7.2 Piggyback Registration.
----------------------
If, at any time commencing after the Effective Date of the Public Offering
and expiring seven (7) years thereafter, the Company prepares and files a post-
effective amendment to the Registration Statement, or a new registration
statement, under the Act, or files a Notification on Form 1-A or otherwise
registers securities under the Act, or files a similar disclosure document with
the Commission (collectively the "Registration Documents") as to any of its
securities under the Act (other than under a registration statement pursuant to
Form S-8 or Form S-4 or small business issue equivalent), it will give written
notice by registered mail, at least 30 days prior to the filing of each such
Registration Document, to the Representative and to all other Holders of the
Registrable Securities of its intention to do so.

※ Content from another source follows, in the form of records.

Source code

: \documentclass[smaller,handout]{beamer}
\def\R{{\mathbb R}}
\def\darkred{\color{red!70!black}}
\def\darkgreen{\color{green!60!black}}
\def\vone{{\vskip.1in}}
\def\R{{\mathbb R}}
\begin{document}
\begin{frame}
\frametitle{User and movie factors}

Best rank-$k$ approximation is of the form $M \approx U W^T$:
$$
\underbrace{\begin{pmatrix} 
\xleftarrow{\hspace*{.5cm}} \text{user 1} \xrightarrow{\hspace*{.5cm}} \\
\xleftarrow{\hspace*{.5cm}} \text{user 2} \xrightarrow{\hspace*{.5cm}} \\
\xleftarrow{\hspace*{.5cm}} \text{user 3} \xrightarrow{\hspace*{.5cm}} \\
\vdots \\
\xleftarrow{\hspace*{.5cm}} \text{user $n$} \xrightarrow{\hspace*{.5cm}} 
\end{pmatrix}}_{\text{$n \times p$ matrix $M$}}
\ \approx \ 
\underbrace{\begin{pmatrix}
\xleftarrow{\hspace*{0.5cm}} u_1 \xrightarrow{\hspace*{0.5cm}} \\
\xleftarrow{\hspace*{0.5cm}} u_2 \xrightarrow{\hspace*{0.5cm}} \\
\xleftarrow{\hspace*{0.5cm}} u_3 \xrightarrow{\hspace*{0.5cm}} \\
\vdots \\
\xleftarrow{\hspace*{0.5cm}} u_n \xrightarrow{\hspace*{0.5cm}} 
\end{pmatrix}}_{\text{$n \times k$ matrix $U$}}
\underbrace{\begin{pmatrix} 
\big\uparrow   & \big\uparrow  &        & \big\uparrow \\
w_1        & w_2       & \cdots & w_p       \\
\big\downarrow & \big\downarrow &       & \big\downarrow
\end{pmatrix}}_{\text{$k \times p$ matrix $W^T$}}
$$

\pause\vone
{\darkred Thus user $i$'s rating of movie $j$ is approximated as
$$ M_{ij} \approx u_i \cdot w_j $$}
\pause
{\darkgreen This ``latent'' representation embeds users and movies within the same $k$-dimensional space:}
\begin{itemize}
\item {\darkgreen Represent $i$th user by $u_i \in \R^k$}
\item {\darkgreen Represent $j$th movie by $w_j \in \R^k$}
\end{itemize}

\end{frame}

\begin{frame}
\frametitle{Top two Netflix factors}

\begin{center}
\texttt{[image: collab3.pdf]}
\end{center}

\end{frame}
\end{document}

If the Representative or other
Holders of the Registrable Securities notify the Company within 20 days after
receipt of any such notice of its or their desire to include any such
Registrable Securities in such proposed Registration Documents, the Company
shall afford the Representative and such Holders of such Registrable Securities
the opportunity to have any
REPRESENTATIVE'S WARRANT AGREEMENT - PAGE 5
Registrable Securities registered under such Registration Documents or any other
available Registration Document.
Notwithstanding the provisions of this Section 7.2, the Company shall have
the right at any time after it shall have given written notice pursuant to this
Section 7.2 (irrespective of whether a written request for inclusion of any such
securities shall have been made) to elect not to file any such proposed
registration statement, or to withdraw the same after the filing but prior to
the effective date thereof.
7.3 Demand Registration.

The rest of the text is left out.